Dedujo que sus alumnos, el Alcalde, el sacristán, tenderos, compañeros... eran demasiados interesados en quitar al hombre de en medio. Claro que a lo mejor era un castigo divino por la vida tan disoluta que había llevado, seguro que era rojo y ateo -pensó Filo. A ella no le hubiera pasado –se repetía- porque ella era “de centro” de toda la vida, y de politiqueos nada de nada… ¡Que le den morcilla! –sentenció.

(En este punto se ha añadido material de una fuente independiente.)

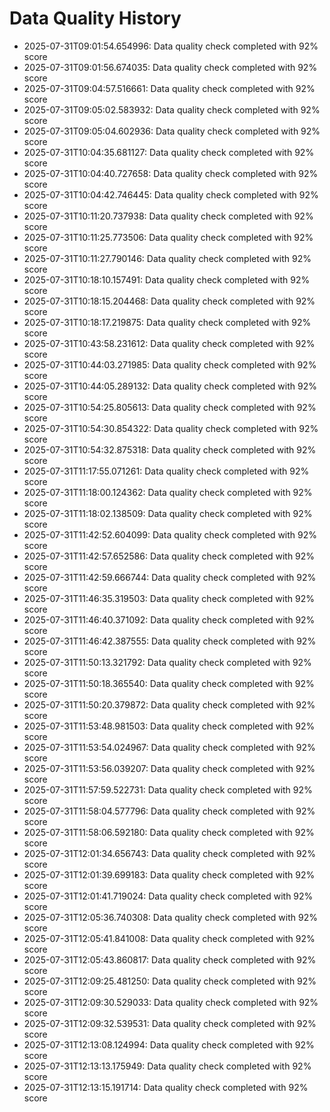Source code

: # Data Quality History

- 2025-07-31T09:01:54.654996: Data quality check completed with 92% score
- 2025-07-31T09:01:56.674035: Data quality check completed with 92% score
- 2025-07-31T09:04:57.516661: Data quality check completed with 92% score
- 2025-07-31T09:05:02.583932: Data quality check completed with 92% score
- 2025-07-31T09:05:04.602936: Data quality check completed with 92% score
- 2025-07-31T10:04:35.681127: Data quality check completed with 92% score
- 2025-07-31T10:04:40.727658: Data quality check completed with 92% score
- 2025-07-31T10:04:42.746445: Data quality check completed with 92% score
- 2025-07-31T10:11:20.737938: Data quality check completed with 92% score
- 2025-07-31T10:11:25.773506: Data quality check completed with 92% score
- 2025-07-31T10:11:27.790146: Data quality check completed with 92% score
- 2025-07-31T10:18:10.157491: Data quality check completed with 92% score
- 2025-07-31T10:18:15.204468: Data quality check completed with 92% score
- 2025-07-31T10:18:17.219875: Data quality check completed with 92% score
- 2025-07-31T10:43:58.231612: Data quality check completed with 92% score
- 2025-07-31T10:44:03.271985: Data quality check completed with 92% score
- 2025-07-31T10:44:05.289132: Data quality check completed with 92% score
- 2025-07-31T10:54:25.805613: Data quality check completed with 92% score
- 2025-07-31T10:54:30.854322: Data quality check completed with 92% score
- 2025-07-31T10:54:32.875318: Data quality check completed with 92% score
- 2025-07-31T11:17:55.071261: Data quality check completed with 92% score
- 2025-07-31T11:18:00.124362: Data quality check completed with 92% score
- 2025-07-31T11:18:02.138509: Data quality check completed with 92% score
- 2025-07-31T11:42:52.604099: Data quality check completed with 92% score
- 2025-07-31T11:42:57.652586: Data quality check completed with 92% score
- 2025-07-31T11:42:59.666744: Data quality check completed with 92% score
- 2025-07-31T11:46:35.319503: Data quality check completed with 92% score
- 2025-07-31T11:46:40.371092: Data quality check completed with 92% score
- 2025-07-31T11:46:42.387555: Data quality check completed with 92% score
- 2025-07-31T11:50:13.321792: Data quality check completed with 92% score
- 2025-07-31T11:50:18.365540: Data quality check completed with 92% score
- 2025-07-31T11:50:20.379872: Data quality check completed with 92% score
- 2025-07-31T11:53:48.981503: Data quality check completed with 92% score
- 2025-07-31T11:53:54.024967: Data quality check completed with 92% score
- 2025-07-31T11:53:56.039207: Data quality check completed with 92% score
- 2025-07-31T11:57:59.522731: Data quality check completed with 92% score
- 2025-07-31T11:58:04.577796: Data quality check completed with 92% score
- 2025-07-31T11:58:06.592180: Data quality check completed with 92% score
- 2025-07-31T12:01:34.656743: Data quality check completed with 92% score
- 2025-07-31T12:01:39.699183: Data quality check completed with 92% score
- 2025-07-31T12:01:41.719024: Data quality check completed with 92% score
- 2025-07-31T12:05:36.740308: Data quality check completed with 92% score
- 2025-07-31T12:05:41.841008: Data quality check completed with 92% score
- 2025-07-31T12:05:43.860817: Data quality check completed with 92% score
- 2025-07-31T12:09:25.481250: Data quality check completed with 92% score
- 2025-07-31T12:09:30.529033: Data quality check completed with 92% score
- 2025-07-31T12:09:32.539531: Data quality check completed with 92% score
- 2025-07-31T12:13:08.124994: Data quality check completed with 92% score
- 2025-07-31T12:13:13.175949: Data quality check completed with 92% score
- 2025-07-31T12:13:15.191714: Data quality check completed with 92% score
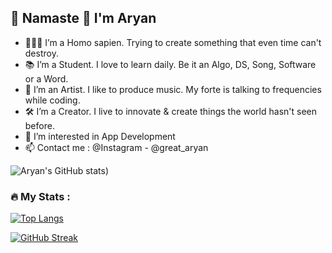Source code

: ## 👋 Namaste 🙏 I'm Aryan

- 🙎🏽‍♂️ I’m a Homo sapien. Trying to create something that even time can't destroy.
- 📚 I’m a Student. I love to learn daily. Be it an Algo, DS, Song, Software or a Word.
- 🎨 I’m an Artist. I like to produce music. My forte is talking to frequencies while coding.
- 🛠  I’m a Creator. I live to innovate & create things the world hasn't seen before.
- 👀 I’m interested in App Development
- 📫 Contact me : @Instagram - @great_aryan

![Aryan's GitHub stats](https://github-readme-stats.vercel.app/api?username=great-aryan&theme=dark&show_icons=true&hide=contribs,issues))

### :fire: My Stats :

[![Top Langs](https://github-readme-stats.vercel.app/api/top-langs/?username=great-aryan)](https://github.com/anuraghazra/github-readme-stats)

[![GitHub Streak](http://github-readme-streak-stats.herokuapp.com?user=great-aryan)](https://git.io/streak-stats)


<!---
great-aryan/great-aryan is a ✨ special ✨ repository because its `README.md` (this file) appears on your GitHub profile.
You can click the Preview link to take a look at your changes.
--->
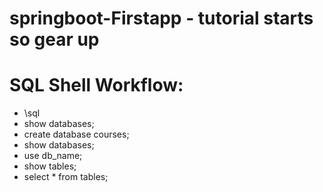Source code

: # springboot-Firstapp - tutorial starts so gear up

# SQL Shell Workflow:
- \sql
- show databases;
- create database courses;
- show databases;
- use db_name;
- show tables;
- select * from tables;
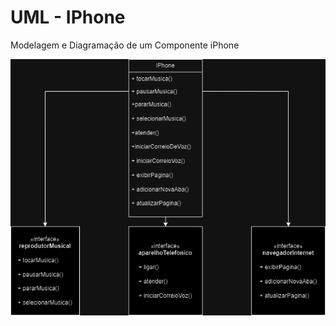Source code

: # UML - IPhone

Modelagem e Diagramação de um Componente iPhone

<img src="/iphone/IPhone.drawio.png">
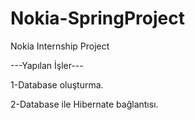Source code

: # Nokia-SpringProject
Nokia Internship Project


---Yapılan İşler---

1-Database oluşturma.

2-Database ile Hibernate bağlantısı.
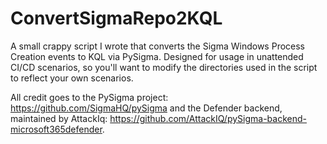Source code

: # ConvertSigmaRepo2KQL
A small crappy script I wrote that converts the Sigma Windows Process Creation events to KQL via PySigma. Designed for usage in unattended CI/CD scenarios, so you'll want to modify the directories used in the script to reflect your own scenarios.

All credit goes to the PySigma project: https://github.com/SigmaHQ/pySigma and the Defender backend, maintained by AttackIq: https://github.com/AttackIQ/pySigma-backend-microsoft365defender.
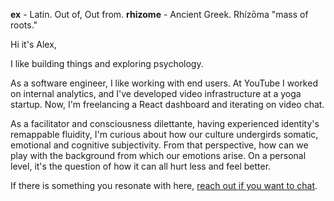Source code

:   
**ex** - Latin. Out of, Out from.
**rhizome** - Ancient Greek. Rhízōma "mass of roots."

Hi it's Alex,

I like building things and exploring psychology.

As a software engineer, I like working with end users. At YouTube I worked on internal analytics, and I've developed video infrastructure at a yoga startup. Now, I'm freelancing a React dashboard and iterating on video chat.

As a facilitator and consciousness dilettante, having experienced identity's remappable fluidity, I'm curious about how our culture undergirds somatic, emotional and cognitive subjectivity. From that perspective, how can we play with the background from which our emotions arise. On a personal level, it's the question of how it can all hurt less and feel better.

If there is something you resonate with here, [reach out if you want to chat](mailto:exrhizo@gmail.com).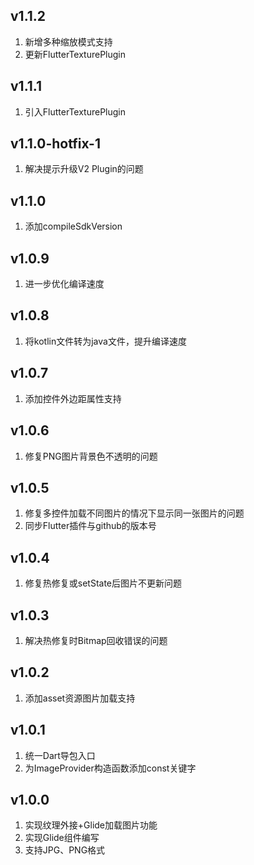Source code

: 
## v1.1.2

1. 新增多种缩放模式支持
2. 更新FlutterTexturePlugin

## v1.1.1

1. 引入FlutterTexturePlugin

## v1.1.0-hotfix-1

1. 解决提示升级V2 Plugin的问题

## v1.1.0

1. 添加compileSdkVersion

## v1.0.9

1. 进一步优化编译速度

## v1.0.8

1. 将kotlin文件转为java文件，提升编译速度

## v1.0.7

1. 添加控件外边距属性支持

## v1.0.6

1. 修复PNG图片背景色不透明的问题

## v1.0.5

1. 修复多控件加载不同图片的情况下显示同一张图片的问题
2. 同步Flutter插件与github的版本号

## v1.0.4

1. 修复热修复或setState后图片不更新问题

## v1.0.3

1. 解决热修复时Bitmap回收错误的问题

## v1.0.2

1. 添加asset资源图片加载支持

## v1.0.1

1. 统一Dart导包入口
2. 为ImageProvider构造函数添加const关键字

## v1.0.0

1. 实现纹理外接+Glide加载图片功能
2. 实现Glide组件编写
3. 支持JPG、PNG格式
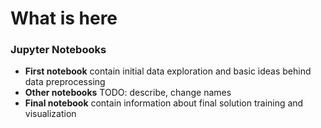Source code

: # What is here

### Jupyter Notebooks

- **First notebook** contain initial data exploration and basic ideas behind data preprocessing
- **Other notebooks** TODO: describe, change names
- **Final notebook** contain information about final solution training and visualization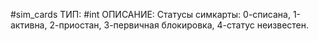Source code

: #sim_cards
ТИП: #int
ОПИСАНИЕ: Статусы симкарты: 0-списана, 1-активна, 2-приостан, 3-первичная блокировка, 4-статус неизвестен.
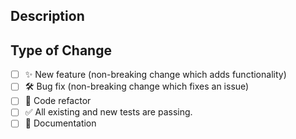 ## Description

<!--- Describe your changes in detail -->

## Type of Change

<!--- Put an `x` in all the boxes that apply: -->

- [ ] ✨ New feature (non-breaking change which adds functionality)
- [ ] 🛠️ Bug fix (non-breaking change which fixes an issue)
- [ ] 🧹 Code refactor
- [ ] ✅ All existing and new tests are passing.
- [ ] 📝 Documentation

Volvió a entrar en la humilde clase con idea de recoger sus papeles para la Delegación y salir de aquel pueblo. Allí, en un armario de tercera mano, destartalado, estaban todas las carpetas, memorias, fichas y demás papeles oficiales referentes a todos los cursos desde que se abrió aquel Centro de Educación Permanente de Adultos.
Inspeccionó, por rutina más bien, una cuantas fichas sobre el alumnado, especialmente los de Graduado, por si le diera una pista. Aquellos papeles decían claramente que el maestro era muy duro... o los alumnos nunca tenían el nivel; en siete años nadie había logrado aprobar –según parecía- el Graduado con ese individuo. Desde luego o el muerto era un petardo o los alumnos unos cafres de tan malos. No me extraña su mala fama con los jóvenes -se dijo.
Pero hubo algo que poco a poco le hizo ver la luz. En las diferentes pruebas de las últimas semanas resulta que todos, todos los alumnos, llevaban buenas notas en el último mes y ¡todos, todos! Habían sacado sobresaliente en los exámenes de recuperación. Todos. De golpe. Por primera vez en siete años. ¡Quién lo diría! Y estaban todos los exámenes magníficamente realizados, por cierto.
Y ella, entonces, comprendió... Entendió la foto del diario, el revuelo de papeles. Estaba clarísimo.

Dos días después rellenó el informe confidencial para el Sr. Delegado, confirmando el “asesinato” del maestro de Adultos.... por su propio alumnado, “con tal de quitar del pueblo a semejante figura” -añadió ella en un gesto de compañerismo lleno de lirismo.